5. A man is not a thing to be.
No parent cannot teach you who you are. It is a process and choice you make and figure out as you go along. In learning to accept our imperfections we approach perfection. But the work is never done and there is no arriving, no destination, no scared hill where perfect men eventually go to die.
6. You are responsible for your health.
You only have one body. It wears out if you mistreat it and you are invariably what you eat and drink. Exercise is a constant practise and it won’t always be structured. The important thing is maintain the discipline of exercising in moderation as one’s physical capacity reduces. That goes hand in hand with good nutrition for disease stalks us throughout life.
7. Becoming a man is all about the roles we assume in life and how we perform in them.
One of the defining virtues of becoming a man is protection. The ability to stand in harm’s way, face fears on behalf of those we commit to care for. Other men will judge your performance in roles that entailed the survival of others. To take on that role, means to agree to sacrifice your life for the benefit of others.
8. It is the tribe of men that we live among that creates a shared identity.

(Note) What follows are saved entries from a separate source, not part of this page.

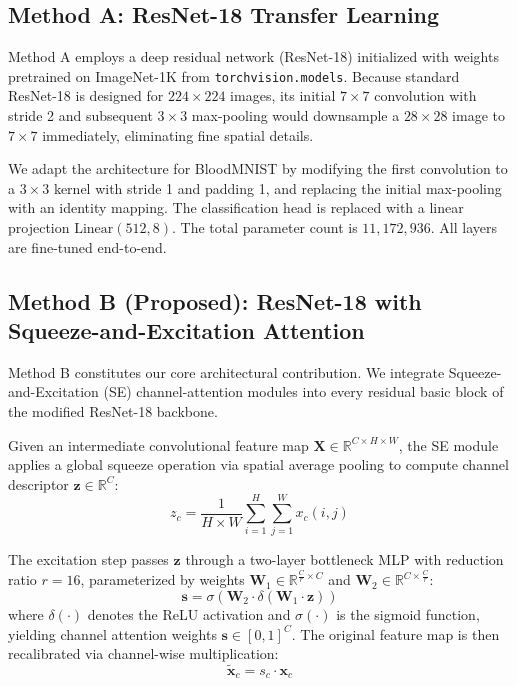 \documentclass[conference]{IEEEtran}
\begin{document}
\subsection{Method A: ResNet-18 Transfer Learning}
Method A employs a deep residual network (ResNet-18) \cite{he2016deep} initialized with weights pretrained on ImageNet-1K from \texttt{torchvision.models}. Because standard ResNet-18 is designed for $224 \times 224$ images, its initial $7 \times 7$ convolution with stride 2 and subsequent $3 \times 3$ max-pooling would downsample a $28 \times 28$ image to $7 \times 7$ immediately, eliminating fine spatial details. 

We adapt the architecture for BloodMNIST by modifying the first convolution to a $3 \times 3$ kernel with stride 1 and padding 1, and replacing the initial max-pooling with an identity mapping. The classification head is replaced with a linear projection $\text{Linear}(512, 8)$. The total parameter count is $11,172,936$. All layers are fine-tuned end-to-end.

\subsection{Method B (Proposed): ResNet-18 with Squeeze-and-Excitation Attention}
Method B constitutes our core architectural contribution. We integrate Squeeze-and-Excitation (SE) channel-attention modules \cite{hu2018squeeze} into every residual basic block of the modified ResNet-18 backbone.

Given an intermediate convolutional feature map $\mathbf{X} \in \mathbb{R}^{C \times H \times W}$, the SE module applies a global squeeze operation via spatial average pooling to compute channel descriptor $\mathbf{z} \in \mathbb{R}^C$:
\begin{equation}
z_c = \frac{1}{H \times W} \sum_{i=1}^{H} \sum_{j=1}^{W} x_c(i, j)
\end{equation}

The excitation step passes $\mathbf{z}$ through a two-layer bottleneck MLP with reduction ratio $r = 16$, parameterized by weights $\mathbf{W}_1 \in \mathbb{R}^{\frac{C}{r} \times C}$ and $\mathbf{W}_2 \in \mathbb{R}^{C \times \frac{C}{r}}$:
\begin{equation}
\mathbf{s} = \sigma(\mathbf{W}_2 \cdot \delta(\mathbf{W}_1 \cdot \mathbf{z}))
\end{equation}
where $\delta(\cdot)$ denotes the ReLU activation and $\sigma(\cdot)$ is the sigmoid function, yielding channel attention weights $\mathbf{s} \in [0, 1]^C$. The original feature map is then recalibrated via channel-wise multiplication:
\begin{equation}
\widetilde{\mathbf{x}}_c = s_c \cdot \mathbf{x}_c
\end{equation}
\end{document}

To know yourself, you have to be around people who know you. When you start to recognize the values you hold in others, it draws people together in solidarity and shared identity. No man is an island. Men need gangs and clubs where they are bound by the allegiance to look out for one another and to protect those things that they hold dear.
9. Even the strongest spirits can be broken.

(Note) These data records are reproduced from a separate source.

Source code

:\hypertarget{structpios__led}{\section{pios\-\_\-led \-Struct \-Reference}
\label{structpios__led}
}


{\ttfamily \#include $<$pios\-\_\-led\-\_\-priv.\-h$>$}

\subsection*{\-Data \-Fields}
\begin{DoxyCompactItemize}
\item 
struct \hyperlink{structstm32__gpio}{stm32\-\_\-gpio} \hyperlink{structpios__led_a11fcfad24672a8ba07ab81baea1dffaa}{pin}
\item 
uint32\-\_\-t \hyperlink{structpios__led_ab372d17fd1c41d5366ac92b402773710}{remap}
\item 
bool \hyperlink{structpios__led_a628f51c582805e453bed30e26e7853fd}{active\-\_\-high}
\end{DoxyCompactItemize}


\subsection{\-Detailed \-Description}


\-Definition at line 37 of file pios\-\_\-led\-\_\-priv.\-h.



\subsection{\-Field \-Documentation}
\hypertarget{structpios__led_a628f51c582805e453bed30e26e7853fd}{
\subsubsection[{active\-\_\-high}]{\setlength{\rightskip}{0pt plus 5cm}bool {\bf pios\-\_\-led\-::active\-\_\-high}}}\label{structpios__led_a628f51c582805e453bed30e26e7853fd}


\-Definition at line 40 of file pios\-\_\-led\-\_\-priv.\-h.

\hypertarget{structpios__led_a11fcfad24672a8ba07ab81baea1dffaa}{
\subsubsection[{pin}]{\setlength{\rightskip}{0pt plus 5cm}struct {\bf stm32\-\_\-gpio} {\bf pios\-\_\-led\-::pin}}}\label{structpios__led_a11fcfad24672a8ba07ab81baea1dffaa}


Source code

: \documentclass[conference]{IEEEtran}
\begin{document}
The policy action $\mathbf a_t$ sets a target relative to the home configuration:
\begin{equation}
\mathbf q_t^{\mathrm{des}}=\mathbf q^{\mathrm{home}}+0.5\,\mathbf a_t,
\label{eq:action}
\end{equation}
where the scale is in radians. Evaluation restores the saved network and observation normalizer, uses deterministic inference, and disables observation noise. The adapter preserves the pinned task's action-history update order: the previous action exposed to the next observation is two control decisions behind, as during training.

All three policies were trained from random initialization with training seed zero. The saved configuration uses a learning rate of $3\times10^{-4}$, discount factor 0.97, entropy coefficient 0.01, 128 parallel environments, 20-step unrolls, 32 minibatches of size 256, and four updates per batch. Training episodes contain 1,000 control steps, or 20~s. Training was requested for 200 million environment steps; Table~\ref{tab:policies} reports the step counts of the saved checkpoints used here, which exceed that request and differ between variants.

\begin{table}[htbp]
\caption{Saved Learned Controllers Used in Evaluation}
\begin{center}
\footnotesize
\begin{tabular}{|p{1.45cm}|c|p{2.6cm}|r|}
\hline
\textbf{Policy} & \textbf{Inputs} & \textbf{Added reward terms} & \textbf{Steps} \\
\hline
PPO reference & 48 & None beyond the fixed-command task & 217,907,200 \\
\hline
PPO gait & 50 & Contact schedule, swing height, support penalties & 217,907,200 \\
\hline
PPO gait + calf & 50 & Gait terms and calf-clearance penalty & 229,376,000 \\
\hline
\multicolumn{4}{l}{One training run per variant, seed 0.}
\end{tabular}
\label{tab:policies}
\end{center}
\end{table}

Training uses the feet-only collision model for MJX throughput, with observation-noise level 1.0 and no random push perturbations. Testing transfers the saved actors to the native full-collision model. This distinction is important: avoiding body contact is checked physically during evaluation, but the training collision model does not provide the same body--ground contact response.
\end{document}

The feeling of hopelessness is not just for destitutes. The only way to rise again, is to admit that you have fallen short of your own grand expectations. Your chances of recovery are greater, when you learn to ask for help.
10. In the end,
You have to free your father of his responsibilities to you and chart your own destiny.
Brilliant article. It says in very few words what needs to be shouted at us men from the roof tops.
First fore most not every woman brings up their children calling their father names…some of us know the importance of the role a father plays in their child life whether a male child or female the father is important to both, i can talk on my behalf and the woman who think like i do…first the fathers don’t understand their roles as men…they don’t understand the magnitude of the role they carry….the cause is that no one was there to teach them to be a man and most probably also brought up by single mother…a single mum who had no father figure in her life….there was no man to set a standard for her…n to show her how she needs to be treated…it all boils down to how we have been brought up, the foundations of a child are so fundamental cause it determines the outcome…and some of these things are are foundation issues…don’t just blame the woman maybe all she knew and saw was the father who was absent and just provided material things..so she grew up with the notion men are just providers of material things and that it! the man was meant to a man created in God’s image to take charge and follow after God’s own heart….the man is very important
his role in life the responsibility he carries is way beyond than what we think…only that there is an enemy that fights the destiny of every male…so that they will not come to their full potential and become what God intended for them…and their fight against their destiny starts from as soon as their born! that’s why their foundations is attacked, the environment they are to grow in is attacked (family) so as to destabilize them fully not to become fully what is intended for them!
Men are wonderful species. Born free. It is amazing being a Man.